>>>>>
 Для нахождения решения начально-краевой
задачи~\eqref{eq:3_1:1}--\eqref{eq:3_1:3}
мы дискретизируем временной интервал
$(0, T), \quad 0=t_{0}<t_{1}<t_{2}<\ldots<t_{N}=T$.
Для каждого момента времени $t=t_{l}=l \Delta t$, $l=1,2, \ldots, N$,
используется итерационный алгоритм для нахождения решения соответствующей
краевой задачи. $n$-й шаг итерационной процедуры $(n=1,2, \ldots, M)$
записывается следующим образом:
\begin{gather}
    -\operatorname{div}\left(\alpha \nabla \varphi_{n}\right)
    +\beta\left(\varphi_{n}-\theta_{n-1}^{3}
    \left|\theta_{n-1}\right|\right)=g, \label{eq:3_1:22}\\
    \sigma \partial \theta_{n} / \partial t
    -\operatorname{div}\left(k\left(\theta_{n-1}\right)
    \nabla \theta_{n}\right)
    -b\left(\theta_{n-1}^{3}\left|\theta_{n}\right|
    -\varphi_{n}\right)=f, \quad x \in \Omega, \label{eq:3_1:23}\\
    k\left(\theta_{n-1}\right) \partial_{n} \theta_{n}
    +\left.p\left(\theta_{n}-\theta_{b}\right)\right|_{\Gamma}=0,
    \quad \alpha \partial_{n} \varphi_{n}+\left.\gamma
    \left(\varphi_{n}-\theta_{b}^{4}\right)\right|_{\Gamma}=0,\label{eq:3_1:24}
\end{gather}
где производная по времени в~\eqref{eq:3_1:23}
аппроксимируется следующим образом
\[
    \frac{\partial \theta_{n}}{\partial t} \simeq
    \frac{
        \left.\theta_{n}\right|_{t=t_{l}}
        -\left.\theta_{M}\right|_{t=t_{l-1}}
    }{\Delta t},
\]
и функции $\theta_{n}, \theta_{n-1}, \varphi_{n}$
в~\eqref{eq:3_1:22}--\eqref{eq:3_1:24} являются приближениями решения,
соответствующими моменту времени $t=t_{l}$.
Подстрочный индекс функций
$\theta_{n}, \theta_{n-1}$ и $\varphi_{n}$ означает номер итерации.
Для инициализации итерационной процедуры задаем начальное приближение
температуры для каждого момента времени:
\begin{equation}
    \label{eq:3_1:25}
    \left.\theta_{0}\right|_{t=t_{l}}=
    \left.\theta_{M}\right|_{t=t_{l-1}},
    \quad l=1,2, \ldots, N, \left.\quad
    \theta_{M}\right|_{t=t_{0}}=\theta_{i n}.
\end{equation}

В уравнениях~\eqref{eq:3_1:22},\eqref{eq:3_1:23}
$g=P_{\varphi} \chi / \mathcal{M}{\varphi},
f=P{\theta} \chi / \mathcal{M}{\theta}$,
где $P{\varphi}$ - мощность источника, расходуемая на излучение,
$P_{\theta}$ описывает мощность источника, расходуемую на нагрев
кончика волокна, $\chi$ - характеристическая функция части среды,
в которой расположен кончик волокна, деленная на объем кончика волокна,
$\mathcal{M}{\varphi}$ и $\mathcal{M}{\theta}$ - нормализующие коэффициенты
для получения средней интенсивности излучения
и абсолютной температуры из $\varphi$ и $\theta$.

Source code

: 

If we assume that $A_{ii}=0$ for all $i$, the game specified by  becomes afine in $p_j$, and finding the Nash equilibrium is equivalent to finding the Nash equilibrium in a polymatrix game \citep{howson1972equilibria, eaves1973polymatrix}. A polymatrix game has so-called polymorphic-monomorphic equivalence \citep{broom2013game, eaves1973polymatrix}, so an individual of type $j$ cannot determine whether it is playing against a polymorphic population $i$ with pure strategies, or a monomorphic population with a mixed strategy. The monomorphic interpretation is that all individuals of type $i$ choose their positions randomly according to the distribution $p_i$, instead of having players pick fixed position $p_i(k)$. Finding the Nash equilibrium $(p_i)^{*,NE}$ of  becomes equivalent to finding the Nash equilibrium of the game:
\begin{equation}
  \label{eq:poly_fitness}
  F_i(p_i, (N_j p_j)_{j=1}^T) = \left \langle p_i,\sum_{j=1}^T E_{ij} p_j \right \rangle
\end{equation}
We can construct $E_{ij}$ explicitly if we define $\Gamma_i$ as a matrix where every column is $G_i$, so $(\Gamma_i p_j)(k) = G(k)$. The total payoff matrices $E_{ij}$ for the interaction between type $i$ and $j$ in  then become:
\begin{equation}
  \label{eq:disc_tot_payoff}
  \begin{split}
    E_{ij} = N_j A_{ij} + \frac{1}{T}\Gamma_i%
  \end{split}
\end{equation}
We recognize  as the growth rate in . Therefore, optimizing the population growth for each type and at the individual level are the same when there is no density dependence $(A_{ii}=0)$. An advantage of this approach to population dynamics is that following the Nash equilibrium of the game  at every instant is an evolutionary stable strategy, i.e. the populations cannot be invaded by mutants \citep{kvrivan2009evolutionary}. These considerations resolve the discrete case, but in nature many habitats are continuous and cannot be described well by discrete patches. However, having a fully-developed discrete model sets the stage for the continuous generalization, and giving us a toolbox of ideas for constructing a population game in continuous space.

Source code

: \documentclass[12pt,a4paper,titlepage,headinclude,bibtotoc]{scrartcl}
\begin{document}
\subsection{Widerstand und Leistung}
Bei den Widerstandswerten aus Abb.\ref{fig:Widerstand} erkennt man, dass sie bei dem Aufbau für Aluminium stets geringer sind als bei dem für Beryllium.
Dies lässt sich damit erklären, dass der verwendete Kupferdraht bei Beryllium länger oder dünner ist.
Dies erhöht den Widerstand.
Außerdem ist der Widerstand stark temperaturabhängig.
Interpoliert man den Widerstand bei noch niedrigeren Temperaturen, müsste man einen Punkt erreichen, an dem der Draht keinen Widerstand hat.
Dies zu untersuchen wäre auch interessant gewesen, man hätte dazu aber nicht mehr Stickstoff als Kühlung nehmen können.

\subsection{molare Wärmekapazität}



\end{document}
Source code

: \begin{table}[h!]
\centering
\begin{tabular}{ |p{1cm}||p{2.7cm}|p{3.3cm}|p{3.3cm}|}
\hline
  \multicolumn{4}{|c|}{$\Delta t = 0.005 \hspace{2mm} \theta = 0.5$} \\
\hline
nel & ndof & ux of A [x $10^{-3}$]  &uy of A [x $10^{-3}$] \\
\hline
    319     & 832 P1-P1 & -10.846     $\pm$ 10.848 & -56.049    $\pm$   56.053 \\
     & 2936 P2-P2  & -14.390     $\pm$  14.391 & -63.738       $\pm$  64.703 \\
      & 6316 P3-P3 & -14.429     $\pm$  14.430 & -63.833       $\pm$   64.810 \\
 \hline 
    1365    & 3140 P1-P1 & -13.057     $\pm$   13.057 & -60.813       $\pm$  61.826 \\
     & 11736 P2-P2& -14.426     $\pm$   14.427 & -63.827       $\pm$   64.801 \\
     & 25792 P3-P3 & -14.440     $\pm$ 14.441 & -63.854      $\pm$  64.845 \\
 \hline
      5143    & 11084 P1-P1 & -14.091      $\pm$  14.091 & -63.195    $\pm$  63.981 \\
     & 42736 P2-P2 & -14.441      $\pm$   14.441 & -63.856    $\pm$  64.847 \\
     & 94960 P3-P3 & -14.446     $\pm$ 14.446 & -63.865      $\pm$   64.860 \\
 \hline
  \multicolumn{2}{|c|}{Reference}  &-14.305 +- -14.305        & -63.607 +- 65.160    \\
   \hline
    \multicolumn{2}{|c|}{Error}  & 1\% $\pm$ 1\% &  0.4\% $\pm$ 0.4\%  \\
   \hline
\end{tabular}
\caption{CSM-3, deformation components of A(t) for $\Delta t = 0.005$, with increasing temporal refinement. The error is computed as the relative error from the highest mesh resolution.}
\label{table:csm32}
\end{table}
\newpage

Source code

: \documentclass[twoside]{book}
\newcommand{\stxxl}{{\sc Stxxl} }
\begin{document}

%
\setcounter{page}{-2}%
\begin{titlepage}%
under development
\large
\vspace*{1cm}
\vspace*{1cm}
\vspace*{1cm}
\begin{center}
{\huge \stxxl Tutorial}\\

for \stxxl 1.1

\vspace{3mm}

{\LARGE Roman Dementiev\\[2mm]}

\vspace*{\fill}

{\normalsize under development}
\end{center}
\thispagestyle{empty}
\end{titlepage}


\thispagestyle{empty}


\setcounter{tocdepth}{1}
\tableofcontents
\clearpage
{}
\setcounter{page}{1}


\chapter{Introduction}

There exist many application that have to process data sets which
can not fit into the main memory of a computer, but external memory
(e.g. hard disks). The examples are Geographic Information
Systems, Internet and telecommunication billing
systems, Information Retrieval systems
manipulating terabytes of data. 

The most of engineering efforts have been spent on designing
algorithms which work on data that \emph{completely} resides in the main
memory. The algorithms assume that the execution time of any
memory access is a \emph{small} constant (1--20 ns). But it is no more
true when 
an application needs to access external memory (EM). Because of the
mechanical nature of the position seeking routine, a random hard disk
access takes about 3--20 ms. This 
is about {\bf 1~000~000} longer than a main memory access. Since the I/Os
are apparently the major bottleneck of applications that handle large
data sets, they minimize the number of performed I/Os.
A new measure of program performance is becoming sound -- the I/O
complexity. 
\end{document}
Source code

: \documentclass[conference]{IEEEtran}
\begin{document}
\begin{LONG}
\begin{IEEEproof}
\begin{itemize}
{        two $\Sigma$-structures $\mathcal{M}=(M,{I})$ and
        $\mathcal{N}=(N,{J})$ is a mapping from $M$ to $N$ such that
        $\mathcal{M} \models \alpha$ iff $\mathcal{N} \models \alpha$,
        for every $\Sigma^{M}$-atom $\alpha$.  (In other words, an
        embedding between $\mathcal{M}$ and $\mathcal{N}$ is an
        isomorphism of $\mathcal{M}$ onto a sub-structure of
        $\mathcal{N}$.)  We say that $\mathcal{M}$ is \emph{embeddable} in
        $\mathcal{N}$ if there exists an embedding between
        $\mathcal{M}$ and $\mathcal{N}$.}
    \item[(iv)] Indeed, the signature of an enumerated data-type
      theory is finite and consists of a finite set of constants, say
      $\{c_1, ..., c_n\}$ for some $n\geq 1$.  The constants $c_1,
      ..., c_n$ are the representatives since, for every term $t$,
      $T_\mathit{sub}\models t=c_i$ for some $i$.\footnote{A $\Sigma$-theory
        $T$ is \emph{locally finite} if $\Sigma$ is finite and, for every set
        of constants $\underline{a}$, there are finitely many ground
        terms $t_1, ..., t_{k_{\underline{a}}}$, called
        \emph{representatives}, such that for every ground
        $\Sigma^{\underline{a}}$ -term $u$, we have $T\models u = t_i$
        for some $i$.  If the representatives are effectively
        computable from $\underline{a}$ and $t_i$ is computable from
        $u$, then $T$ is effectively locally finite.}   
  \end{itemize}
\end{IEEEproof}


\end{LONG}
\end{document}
<<<<<
* **Your goal**: Copy each line above that contains the string "nabla".

* **Reply**:
    -\operatorname{div}\left(\alpha \nabla \varphi_{n}\right)
    \nabla \theta_{n}\right)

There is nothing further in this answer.